**INFORMATION SHOWN**.

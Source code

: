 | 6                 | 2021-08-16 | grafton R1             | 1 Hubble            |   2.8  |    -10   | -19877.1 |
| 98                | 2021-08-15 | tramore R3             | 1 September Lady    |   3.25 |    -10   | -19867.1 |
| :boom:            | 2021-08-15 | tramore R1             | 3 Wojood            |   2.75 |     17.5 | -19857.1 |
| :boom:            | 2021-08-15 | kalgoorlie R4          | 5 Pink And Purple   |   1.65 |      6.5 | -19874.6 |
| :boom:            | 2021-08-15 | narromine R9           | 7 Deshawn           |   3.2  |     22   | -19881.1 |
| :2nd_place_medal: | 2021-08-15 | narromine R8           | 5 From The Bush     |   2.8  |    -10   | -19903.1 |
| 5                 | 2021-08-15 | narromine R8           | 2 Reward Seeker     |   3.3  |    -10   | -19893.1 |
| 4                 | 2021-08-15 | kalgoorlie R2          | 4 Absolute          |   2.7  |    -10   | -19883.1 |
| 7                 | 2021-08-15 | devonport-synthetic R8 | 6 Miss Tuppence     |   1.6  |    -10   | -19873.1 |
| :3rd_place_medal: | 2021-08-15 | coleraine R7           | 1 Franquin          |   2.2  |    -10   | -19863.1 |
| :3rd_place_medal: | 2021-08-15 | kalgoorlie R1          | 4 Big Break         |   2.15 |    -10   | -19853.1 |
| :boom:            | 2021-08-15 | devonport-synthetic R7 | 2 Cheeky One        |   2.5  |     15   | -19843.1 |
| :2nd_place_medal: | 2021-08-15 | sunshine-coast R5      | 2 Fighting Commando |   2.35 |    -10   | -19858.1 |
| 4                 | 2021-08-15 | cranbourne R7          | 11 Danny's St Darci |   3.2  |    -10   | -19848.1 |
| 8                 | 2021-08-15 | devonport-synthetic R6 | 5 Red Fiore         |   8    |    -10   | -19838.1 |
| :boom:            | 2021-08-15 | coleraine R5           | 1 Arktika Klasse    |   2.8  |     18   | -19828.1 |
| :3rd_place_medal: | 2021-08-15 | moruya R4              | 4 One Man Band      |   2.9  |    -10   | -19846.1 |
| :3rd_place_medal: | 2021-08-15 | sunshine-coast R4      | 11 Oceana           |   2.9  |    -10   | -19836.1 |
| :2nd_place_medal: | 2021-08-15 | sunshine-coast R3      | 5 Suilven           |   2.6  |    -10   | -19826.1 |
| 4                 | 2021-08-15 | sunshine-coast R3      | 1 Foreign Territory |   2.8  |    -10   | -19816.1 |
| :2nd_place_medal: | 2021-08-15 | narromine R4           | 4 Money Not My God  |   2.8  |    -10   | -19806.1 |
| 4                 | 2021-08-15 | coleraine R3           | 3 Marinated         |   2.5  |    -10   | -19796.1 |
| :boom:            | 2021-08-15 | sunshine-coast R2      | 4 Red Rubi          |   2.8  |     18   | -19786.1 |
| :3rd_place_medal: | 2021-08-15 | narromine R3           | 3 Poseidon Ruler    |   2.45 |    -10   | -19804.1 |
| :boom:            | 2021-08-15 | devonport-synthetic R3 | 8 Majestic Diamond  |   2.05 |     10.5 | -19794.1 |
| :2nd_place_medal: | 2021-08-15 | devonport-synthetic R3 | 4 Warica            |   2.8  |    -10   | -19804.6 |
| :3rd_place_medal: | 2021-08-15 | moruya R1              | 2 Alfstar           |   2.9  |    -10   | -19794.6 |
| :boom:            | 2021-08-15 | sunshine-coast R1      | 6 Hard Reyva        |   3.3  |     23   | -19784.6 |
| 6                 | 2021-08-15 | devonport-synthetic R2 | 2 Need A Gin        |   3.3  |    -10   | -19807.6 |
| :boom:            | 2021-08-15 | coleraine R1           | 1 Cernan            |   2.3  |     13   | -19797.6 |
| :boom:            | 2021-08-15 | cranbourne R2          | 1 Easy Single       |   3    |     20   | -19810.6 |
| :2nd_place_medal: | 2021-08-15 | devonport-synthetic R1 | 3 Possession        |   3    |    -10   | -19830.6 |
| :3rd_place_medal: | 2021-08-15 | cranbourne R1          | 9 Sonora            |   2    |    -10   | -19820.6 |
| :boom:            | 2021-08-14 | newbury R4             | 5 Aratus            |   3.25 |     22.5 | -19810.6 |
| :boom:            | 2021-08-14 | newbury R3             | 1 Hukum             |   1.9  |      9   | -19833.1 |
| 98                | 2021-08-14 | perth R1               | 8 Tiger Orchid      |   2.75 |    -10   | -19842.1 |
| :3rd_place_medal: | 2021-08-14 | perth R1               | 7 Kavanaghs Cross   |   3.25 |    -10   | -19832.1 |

**WORK INSTRUCTIONS**. Go through the listing above and reproduce all of it exactly.

**EXERCISE ANSWER**.
Source code

: | 6                 | 2021-08-16 | grafton R1             | 1 Hubble            |   2.8  |    -10   | -19877.1 |
| 98                | 2021-08-15 | tramore R3             | 1 September Lady    |   3.25 |    -10   | -19867.1 |
| :boom:            | 2021-08-15 | tramore R1             | 3 Wojood            |   2.75 |     17.5 | -19857.1 |
| :boom:            | 2021-08-15 | kalgoorlie R4          | 5 Pink And Purple   |   1.65 |      6.5 | -19874.6 |
| :boom:            | 2021-08-15 | narromine R9           | 7 Deshawn           |   3.2  |     22   | -19881.1 |
| :2nd_place_medal: | 2021-08-15 | narromine R8           | 5 From The Bush     |   2.8  |    -10   | -19903.1 |
| 5                 | 2021-08-15 | narromine R8           | 2 Reward Seeker     |   3.3  |    -10   | -19893.1 |
| 4                 | 2021-08-15 | kalgoorlie R2          | 4 Absolute          |   2.7  |    -10   | -19883.1 |
| 7                 | 2021-08-15 | devonport-synthetic R8 | 6 Miss Tuppence     |   1.6  |    -10   | -19873.1 |
| :3rd_place_medal: | 2021-08-15 | coleraine R7           | 1 Franquin          |   2.2  |    -10   | -19863.1 |
| :3rd_place_medal: | 2021-08-15 | kalgoorlie R1          | 4 Big Break         |   2.15 |    -10   | -19853.1 |
| :boom:            | 2021-08-15 | devonport-synthetic R7 | 2 Cheeky One        |   2.5  |     15   | -19843.1 |
| :2nd_place_medal: | 2021-08-15 | sunshine-coast R5      | 2 Fighting Commando |   2.35 |    -10   | -19858.1 |
| 4                 | 2021-08-15 | cranbourne R7          | 11 Danny's St Darci |   3.2  |    -10   | -19848.1 |
| 8                 | 2021-08-15 | devonport-synthetic R6 | 5 Red Fiore         |   8    |    -10   | -19838.1 |
| :boom:            | 2021-08-15 | coleraine R5           | 1 Arktika Klasse    |   2.8  |     18   | -19828.1 |
| :3rd_place_medal: | 2021-08-15 | moruya R4              | 4 One Man Band      |   2.9  |    -10   | -19846.1 |
| :3rd_place_medal: | 2021-08-15 | sunshine-coast R4      | 11 Oceana           |   2.9  |    -10   | -19836.1 |
| :2nd_place_medal: | 2021-08-15 | sunshine-coast R3      | 5 Suilven           |   2.6  |    -10   | -19826.1 |
| 4                 | 2021-08-15 | sunshine-coast R3      | 1 Foreign Territory |   2.8  |    -10   | -19816.1 |
| :2nd_place_medal: | 2021-08-15 | narromine R4           | 4 Money Not My God  |   2.8  |    -10   | -19806.1 |
| 4                 | 2021-08-15 | coleraine R3           | 3 Marinated         |   2.5  |    -10   | -19796.1 |
| :boom:            | 2021-08-15 | sunshine-coast R2      | 4 Red Rubi          |   2.8  |     18   | -19786.1 |
| :3rd_place_medal: | 2021-08-15 | narromine R3           | 3 Poseidon Ruler    |   2.45 |    -10   | -19804.1 |
| :boom:            | 2021-08-15 | devonport-synthetic R3 | 8 Majestic Diamond  |   2.05 |     10.5 | -19794.1 |
| :2nd_place_medal: | 2021-08-15 | devonport-synthetic R3 | 4 Warica            |   2.8  |    -10   | -19804.6 |
| :3rd_place_medal: | 2021-08-15 | moruya R1              | 2 Alfstar           |   2.9  |    -10   | -19794.6 |
| :boom:            | 2021-08-15 | sunshine-coast R1      | 6 Hard Reyva        |   3.3  |     23   | -19784.6 |
| 6                 | 2021-08-15 | devonport-synthetic R2 | 2 Need A Gin        |   3.3  |    -10   | -19807.6 |
| :boom:            | 2021-08-15 | coleraine R1           | 1 Cernan            |   2.3  |     13   | -19797.6 |
| :boom:            | 2021-08-15 | cranbourne R2          | 1 Easy Single       |   3    |     20   | -19810.6 |
| :2nd_place_medal: | 2021-08-15 | devonport-synthetic R1 | 3 Possession        |   3    |    -10   | -19830.6 |
| :3rd_place_medal: | 2021-08-15 | cranbourne R1          | 9 Sonora            |   2    |    -10   | -19820.6 |
| :boom:            | 2021-08-14 | newbury R4             | 5 Aratus            |   3.25 |     22.5 | -19810.6 |
| :boom:            | 2021-08-14 | newbury R3             | 1 Hukum             |   1.9  |      9   | -19833.1 |
| 98                | 2021-08-14 | perth R1               | 8 Tiger Orchid      |   2.75 |    -10   | -19842.1 |
| :3rd_place_medal: | 2021-08-14 | perth R1               | 7 Kavanaghs Cross   |   3.25 |    -10   | -19832.1 |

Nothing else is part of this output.